Look through the records and copy every line in which "conditional" appears.

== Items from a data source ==
= Beginning of Section =

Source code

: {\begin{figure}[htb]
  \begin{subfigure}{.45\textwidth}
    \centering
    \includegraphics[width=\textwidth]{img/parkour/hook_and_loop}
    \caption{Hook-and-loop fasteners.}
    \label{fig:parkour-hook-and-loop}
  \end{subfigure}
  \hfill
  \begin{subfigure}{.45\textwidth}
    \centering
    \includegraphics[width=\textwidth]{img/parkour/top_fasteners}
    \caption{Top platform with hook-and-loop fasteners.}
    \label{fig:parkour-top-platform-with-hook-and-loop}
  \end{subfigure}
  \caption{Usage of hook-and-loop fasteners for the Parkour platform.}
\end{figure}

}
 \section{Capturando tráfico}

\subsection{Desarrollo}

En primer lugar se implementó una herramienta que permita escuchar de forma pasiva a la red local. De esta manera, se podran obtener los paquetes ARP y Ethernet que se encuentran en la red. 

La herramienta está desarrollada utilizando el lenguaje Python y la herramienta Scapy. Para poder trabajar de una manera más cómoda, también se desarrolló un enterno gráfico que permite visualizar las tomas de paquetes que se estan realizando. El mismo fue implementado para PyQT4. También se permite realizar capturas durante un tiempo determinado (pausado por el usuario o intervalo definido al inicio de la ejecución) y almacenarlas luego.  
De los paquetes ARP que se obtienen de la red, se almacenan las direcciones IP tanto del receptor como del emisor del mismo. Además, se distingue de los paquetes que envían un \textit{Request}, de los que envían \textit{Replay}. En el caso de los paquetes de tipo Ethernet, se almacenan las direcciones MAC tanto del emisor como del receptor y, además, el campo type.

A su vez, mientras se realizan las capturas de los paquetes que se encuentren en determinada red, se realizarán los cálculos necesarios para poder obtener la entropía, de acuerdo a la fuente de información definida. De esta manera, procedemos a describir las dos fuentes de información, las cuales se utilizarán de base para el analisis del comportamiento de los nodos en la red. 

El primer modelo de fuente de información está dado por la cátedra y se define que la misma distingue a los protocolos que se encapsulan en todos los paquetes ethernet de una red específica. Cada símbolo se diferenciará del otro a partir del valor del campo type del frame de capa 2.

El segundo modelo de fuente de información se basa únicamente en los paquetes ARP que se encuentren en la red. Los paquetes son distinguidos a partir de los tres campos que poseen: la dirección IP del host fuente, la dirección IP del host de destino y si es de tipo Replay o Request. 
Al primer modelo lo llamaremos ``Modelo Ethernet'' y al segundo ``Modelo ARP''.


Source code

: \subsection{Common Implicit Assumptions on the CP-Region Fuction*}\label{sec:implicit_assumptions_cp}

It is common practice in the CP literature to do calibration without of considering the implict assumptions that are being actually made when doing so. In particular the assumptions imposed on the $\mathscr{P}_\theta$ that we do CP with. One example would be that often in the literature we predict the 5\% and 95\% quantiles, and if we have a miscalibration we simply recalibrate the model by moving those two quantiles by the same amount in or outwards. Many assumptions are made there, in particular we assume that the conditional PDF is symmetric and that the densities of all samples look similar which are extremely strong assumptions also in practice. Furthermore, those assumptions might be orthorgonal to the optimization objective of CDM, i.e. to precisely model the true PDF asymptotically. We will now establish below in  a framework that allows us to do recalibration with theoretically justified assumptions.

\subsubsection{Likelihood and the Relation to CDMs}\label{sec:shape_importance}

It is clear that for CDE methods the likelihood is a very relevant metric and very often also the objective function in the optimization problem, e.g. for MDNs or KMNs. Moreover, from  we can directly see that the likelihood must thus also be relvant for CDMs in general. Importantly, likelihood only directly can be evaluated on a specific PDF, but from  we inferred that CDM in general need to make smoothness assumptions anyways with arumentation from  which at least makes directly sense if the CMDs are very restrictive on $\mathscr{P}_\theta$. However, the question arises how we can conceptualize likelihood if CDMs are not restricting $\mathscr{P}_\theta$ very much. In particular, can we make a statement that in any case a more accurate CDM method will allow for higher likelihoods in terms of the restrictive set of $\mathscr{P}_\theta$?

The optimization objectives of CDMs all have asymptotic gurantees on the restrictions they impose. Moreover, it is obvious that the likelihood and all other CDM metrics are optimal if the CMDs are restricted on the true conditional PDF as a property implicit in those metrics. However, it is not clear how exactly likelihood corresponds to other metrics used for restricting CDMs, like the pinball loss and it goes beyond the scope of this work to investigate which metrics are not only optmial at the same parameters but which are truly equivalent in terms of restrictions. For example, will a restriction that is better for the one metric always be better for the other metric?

= End of Section =

== RESPONSE FOR THIS EXERCISE ==
It is common practice in the CP literature to do calibration without of considering the implict assumptions that are being actually made when doing so. In particular the assumptions imposed on the $\mathscr{P}_\theta$ that we do CP with. One example would be that often in the literature we predict the 5\% and 95\% quantiles, and if we have a miscalibration we simply recalibrate the model by moving those two quantiles by the same amount in or outwards. Many assumptions are made there, in particular we assume that the conditional PDF is symmetric and that the densities of all samples look similar which are extremely strong assumptions also in practice. Furthermore, those assumptions might be orthorgonal to the optimization objective of CDM, i.e. to precisely model the true PDF asymptotically. We will now establish below in  a framework that allows us to do recalibration with theoretically justified assumptions.
The optimization objectives of CDMs all have asymptotic gurantees on the restrictions they impose. Moreover, it is obvious that the likelihood and all other CDM metrics are optimal if the CMDs are restricted on the true conditional PDF as a property implicit in those metrics. However, it is not clear how exactly likelihood corresponds to other metrics used for restricting CDMs, like the pinball loss and it goes beyond the scope of this work to investigate which metrics are not only optmial at the same parameters but which are truly equivalent in terms of restrictions. For example, will a restriction that is better for the one metric always be better for the other metric?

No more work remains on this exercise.